At a televised town hall forum on immigration in Miami on Feb. 25, President Obama responded to concerns about enforcement of new immigration policies. The Obama administration launched several new initiatives in November that will affect millions of undocumented immigrants and make it easier for them to obtain work permits and remain in the United States.
A Texas judge temporarily blocked the programs, and it has joined 25 additional states in suing the president. The states say they cannot afford the extra cost and that Obama has overstepped his executive power. Republicans in Congress have also attempted to push through legislation blocking the initiatives, but Democrats have not let the legislation through. According to Obama, his executive actions are only temporary, and Congress needs to pass more permanent immigration reform legislation.
Obama also responded to immigrant concerns that applying under the new regulations will bring them to the attention of immigration officials and result in their deportation. While Obama acknowledged some immigrants will not qualify even under the new legislation, he also stated that any immigration officials who contravene the regulations and deport immigrants who are eligible to remain will face consequences for failure to follow policy.
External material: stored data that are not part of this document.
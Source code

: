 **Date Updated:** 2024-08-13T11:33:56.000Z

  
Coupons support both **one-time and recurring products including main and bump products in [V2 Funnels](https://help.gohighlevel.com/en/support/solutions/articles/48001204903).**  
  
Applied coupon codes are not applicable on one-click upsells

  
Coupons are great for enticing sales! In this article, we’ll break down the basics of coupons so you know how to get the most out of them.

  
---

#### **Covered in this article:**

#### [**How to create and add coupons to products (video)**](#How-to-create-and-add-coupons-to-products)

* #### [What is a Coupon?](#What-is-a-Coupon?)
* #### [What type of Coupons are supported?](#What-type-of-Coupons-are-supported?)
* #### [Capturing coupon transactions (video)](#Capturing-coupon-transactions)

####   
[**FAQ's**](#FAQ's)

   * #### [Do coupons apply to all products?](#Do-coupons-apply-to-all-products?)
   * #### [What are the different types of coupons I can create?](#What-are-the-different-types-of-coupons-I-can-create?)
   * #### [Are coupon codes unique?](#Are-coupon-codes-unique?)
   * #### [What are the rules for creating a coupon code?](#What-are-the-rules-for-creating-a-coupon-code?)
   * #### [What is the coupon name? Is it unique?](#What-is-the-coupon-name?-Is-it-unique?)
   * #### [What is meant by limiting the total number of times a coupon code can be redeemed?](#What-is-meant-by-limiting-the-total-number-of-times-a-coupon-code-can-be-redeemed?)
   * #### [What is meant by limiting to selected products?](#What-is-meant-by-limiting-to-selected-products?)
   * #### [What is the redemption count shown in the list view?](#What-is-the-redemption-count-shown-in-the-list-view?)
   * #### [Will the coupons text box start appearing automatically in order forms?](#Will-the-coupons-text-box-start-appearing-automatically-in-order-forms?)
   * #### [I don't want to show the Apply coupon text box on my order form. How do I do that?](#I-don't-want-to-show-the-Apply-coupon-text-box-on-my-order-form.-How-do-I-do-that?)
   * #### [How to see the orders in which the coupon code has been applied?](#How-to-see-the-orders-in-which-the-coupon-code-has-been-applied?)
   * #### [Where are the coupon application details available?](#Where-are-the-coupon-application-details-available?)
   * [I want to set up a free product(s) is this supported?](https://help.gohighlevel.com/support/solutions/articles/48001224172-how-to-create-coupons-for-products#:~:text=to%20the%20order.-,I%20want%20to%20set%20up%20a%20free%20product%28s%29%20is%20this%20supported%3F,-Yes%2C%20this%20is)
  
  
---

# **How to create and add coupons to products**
Individuals who are concerned about whether they are eligible under the new policies or who are concerned about deportation may wish to consult an attorney. With changes in immigration laws leading to new categories of eligibility and the controversy in Congress over the policies, keeping abreast of changes may be confusing. For example, an individual who has been living illegally in the United States for 10 years and has children here may now qualify to remain in the country under the new policies.